KSIĘGA NIESPEŁNIONEJ MIŁOŚCI
Gdy ciemno już na dworze
Błagam cię tylko o jedno Boże
Aby uwolnić się od tego wszystkiego
I zamknąć juz na zawszę księgę mego życia
marnego
Zniknąć nagle gdzieś we mgle
za karę że nadal kocham cię
Że twego głosu zapomnieć nie mogę
Bo Bóg taką wyznaczył mi życia drogę
O tobie zapomnieć chcę
Lecz czy dzięki temu moje życie zmieni się
Tę księgę wraz z niespełnioną miłością
zamykam
I w otchłani losu powoli znikam
To dla tego o którym ciągle śnie, choć on nienawidzi mnie.
Komentarze (3)
może to kara, a może to próba? może nie warto zamykać
tej księgi, a choćby dla pięknych wspomnień
przekartkować, poczytać, pomyśleć... Pozdrawiam.
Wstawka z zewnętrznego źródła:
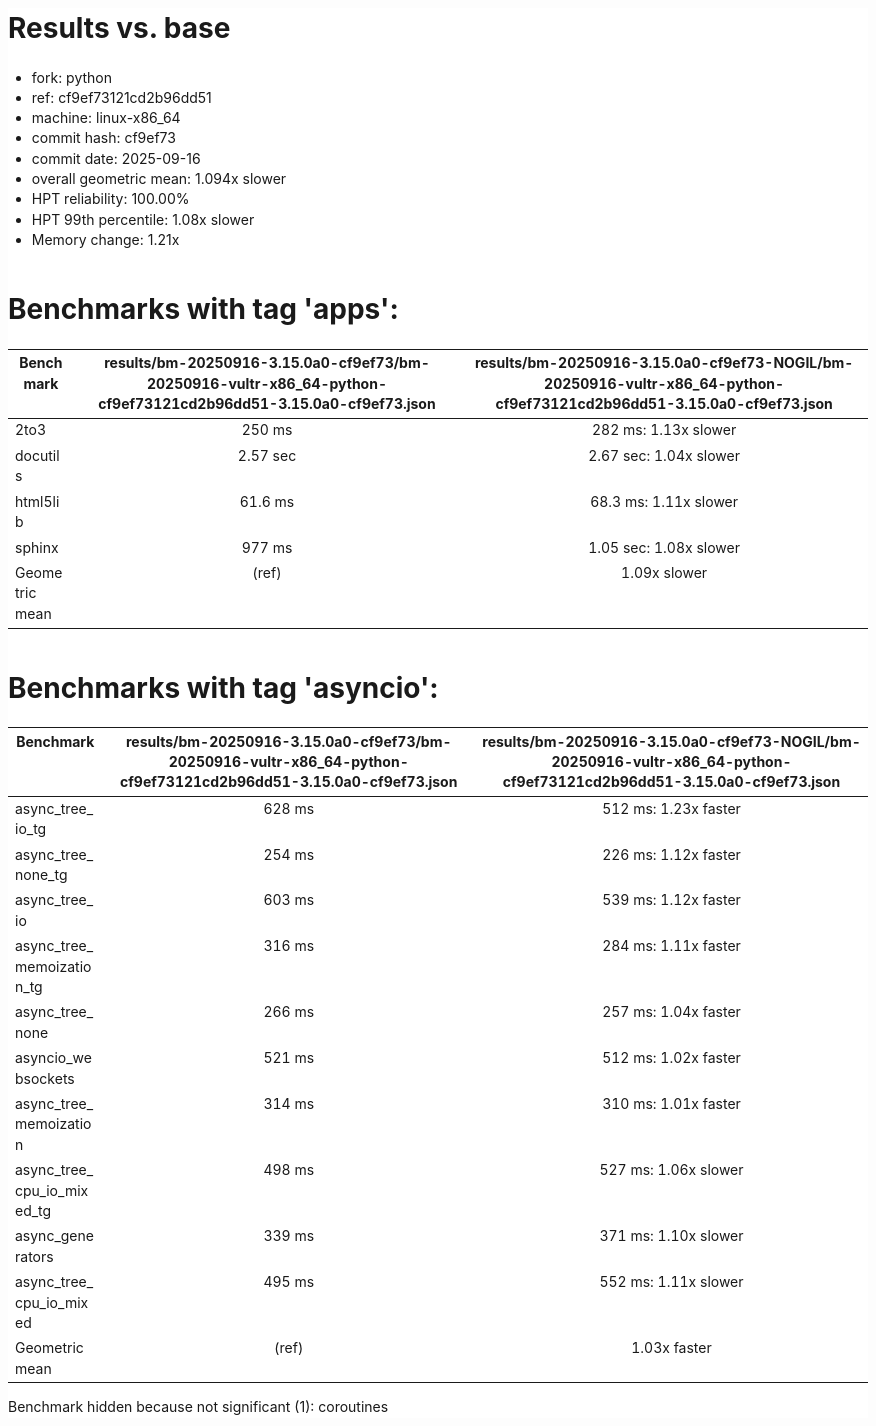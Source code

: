 # Results vs. base

- fork: python
- ref: cf9ef73121cd2b96dd51
- machine: linux-x86_64
- commit hash: cf9ef73
- commit date: 2025-09-16
- overall geometric mean: 1.094x slower
- HPT reliability: 100.00%
- HPT 99th percentile: 1.08x slower
- Memory change: 1.21x

Benchmarks with tag 'apps':
===========================

| Benchmark      | results/bm-20250916-3.15.0a0-cf9ef73/bm-20250916-vultr-x86_64-python-cf9ef73121cd2b96dd51-3.15.0a0-cf9ef73.json | results/bm-20250916-3.15.0a0-cf9ef73-NOGIL/bm-20250916-vultr-x86_64-python-cf9ef73121cd2b96dd51-3.15.0a0-cf9ef73.json |
|----------------|:---------------------------------------------------------------------------------------------------------------:|:---------------------------------------------------------------------------------------------------------------------:|
| 2to3           | 250 ms                                                                                                          | 282 ms: 1.13x slower                                                                                                  |
| docutils       | 2.57 sec                                                                                                        | 2.67 sec: 1.04x slower                                                                                                |
| html5lib       | 61.6 ms                                                                                                         | 68.3 ms: 1.11x slower                                                                                                 |
| sphinx         | 977 ms                                                                                                          | 1.05 sec: 1.08x slower                                                                                                |
| Geometric mean | (ref)                                                                                                           | 1.09x slower                                                                                                          |

Benchmarks with tag 'asyncio':
==============================

| Benchmark                  | results/bm-20250916-3.15.0a0-cf9ef73/bm-20250916-vultr-x86_64-python-cf9ef73121cd2b96dd51-3.15.0a0-cf9ef73.json | results/bm-20250916-3.15.0a0-cf9ef73-NOGIL/bm-20250916-vultr-x86_64-python-cf9ef73121cd2b96dd51-3.15.0a0-cf9ef73.json |
|----------------------------|:---------------------------------------------------------------------------------------------------------------:|:---------------------------------------------------------------------------------------------------------------------:|
| async_tree_io_tg           | 628 ms                                                                                                          | 512 ms: 1.23x faster                                                                                                  |
| async_tree_none_tg         | 254 ms                                                                                                          | 226 ms: 1.12x faster                                                                                                  |
| async_tree_io              | 603 ms                                                                                                          | 539 ms: 1.12x faster                                                                                                  |
| async_tree_memoization_tg  | 316 ms                                                                                                          | 284 ms: 1.11x faster                                                                                                  |
| async_tree_none            | 266 ms                                                                                                          | 257 ms: 1.04x faster                                                                                                  |
| asyncio_websockets         | 521 ms                                                                                                          | 512 ms: 1.02x faster                                                                                                  |
| async_tree_memoization     | 314 ms                                                                                                          | 310 ms: 1.01x faster                                                                                                  |
| async_tree_cpu_io_mixed_tg | 498 ms                                                                                                          | 527 ms: 1.06x slower                                                                                                  |
| async_generators           | 339 ms                                                                                                          | 371 ms: 1.10x slower                                                                                                  |
| async_tree_cpu_io_mixed    | 495 ms                                                                                                          | 552 ms: 1.11x slower                                                                                                  |
| Geometric mean             | (ref)                                                                                                           | 1.03x faster                                                                                                          |

Benchmark hidden because not significant (1): coroutines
Może nie warto zamykać całej księgi, lecz po prostu
przewrócić kartkę? ;)
Spróbuj zdać się na czas, otworzyć się na innych.
Wierzę, że Ci się uda.
Popraw wers "Bo Bóg taką życia wyznaczył mi życia
drogę" - powtarza się 'życia'
Jesli on naprawde nie wart jest Twojej miłosci -
wyrzuc go z serca jak najszybciej. Uwierz mi tak sie
da, ja sama tak zrobiłam i teraz jestem szczęsliwa, ps
: w słowach "błagam" i "zamknac" połknęłas literke.